The ‘butcher, brewer, baker’ paragraph is widely misunderstood, including among philosophers. This was not a ‘selfish’ property at work in the act of bargaining. Explicitly it is the opposite!

To persuade the ‘butcher, brewer, baker’ to supply the ingredients of your dinner, Smith advises you, a) not to rely on the tenuous feelings of their benevolence (as if there were unlimited dinners around and everybody was infinitely benevolent), or b) to appeal not to your own self-interest, but to ‘address’ their self love/ self interest. In short, to be other-regarding, not just self-regarding is the necessary quality of Smithian self-interest, a quality ignored by most readers of this passage who centre their attention of the ignorant 'hard' (bully) bargainer who have little experience of read-world bargaining.

A moment’s thought based on many moments observing people engaged in bargaining and persuasion, show the basic good sense of this statement by Smith. Two passionately self-centred bargainers, interested only in their own self-interests, would reach agreement with great difficulty, if at all.

Each self-interested bargainer requires the co-operation of others. The selfish, greedy person (a creation of Ayn Rand, not Adam Smith, and, before Ayn Rand, the creation of Bernard Mandeville, 1724) in failing to persuade others must resort to plunder and violence, or stop eating.

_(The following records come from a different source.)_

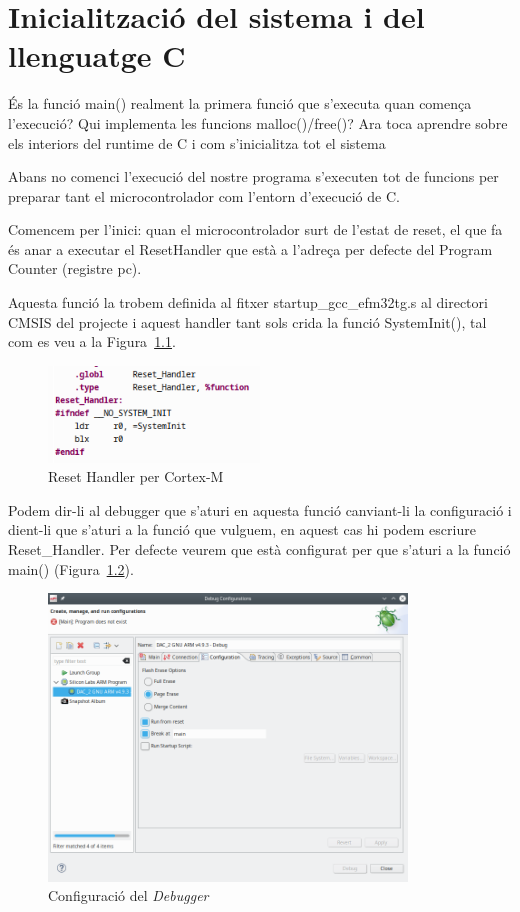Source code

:\chapter{Inicialització del sistema i del llenguatge C}
\label{ch:initialization}
És la funció main() realment la primera funció que s’executa quan comença l’execució? 
Qui implementa les funcions malloc()/free()? 
Ara toca aprendre sobre els interiors del runtime de C i com s’inicialitza tot el sistema

Abans no comenci l’execució del nostre programa s’executen tot de funcions 
per preparar tant el microcontrolador com l’entorn d’execució de C.

Comencem per l’inici: quan el microcontrolador surt de l’estat de reset, 
el que fa és anar a executar el ResetHandler que està a l’adreça per defecte 
del Program Counter (registre pc).

Aquesta funció la trobem definida al fitxer startup\_gcc\_efm32tg.s al directori
CMSIS del projecte i aquest handler tant sols crida la funció SystemInit(), tal 
com es veu a la Figura~\ref{fig:resethandlercortex}.

\begin{figure}
 \centering
 \includegraphics[width=0.50\textwidth, keepaspectratio]{imatges/resethandlercortex.png}
 \caption{Reset Handler per Cortex-M}
 \label{fig:resethandlercortex}
\end{figure}


Podem dir-li al debugger que s’aturi en aquesta funció canviant-li la 
configuració i dient-li que s’aturi a la funció que vulguem, en aquest cas hi 
podem escriure Reset\_Handler. Per defecte veurem que està configurat per 
que s’aturi a la funció main() (Figura~\ref{fig:debugstopat}).

\begin{figure}
 \centering
 \includegraphics[width=0.85\textwidth, keepaspectratio]{imatges/debugstopat.png}
 \caption{Configuració del {\it Debugger}}
 \label{fig:debugstopat}
\end{figure}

Bargaining is purposeful co-operation, which does not mean that every pair-wise encounter leads to happy bargains, a wholly utopian dream. If sentiments ‘wax and wane’ that is only human. Buyer’s regret and seller’s frustration are normal. But the emergence of market exchanges, from the ’propensity to truck, barter, and exchange’ throughout the long history of human societies from the ‘faculties of reason [Not rationality!] and speech’, took millennia to become common norms, amidst the long history, and longer pre-history, of the various failing and often bloody or tyrannical alternatives, the antipathy of beneficence and benevolence which regarded as major virtues.

Adam Smith’s Moral Sentiments was about an ethical alternative to the ‘bloody or tyrannical’ alternatives, the main roots of which were already present by the mid-18th-century experiences that he observed.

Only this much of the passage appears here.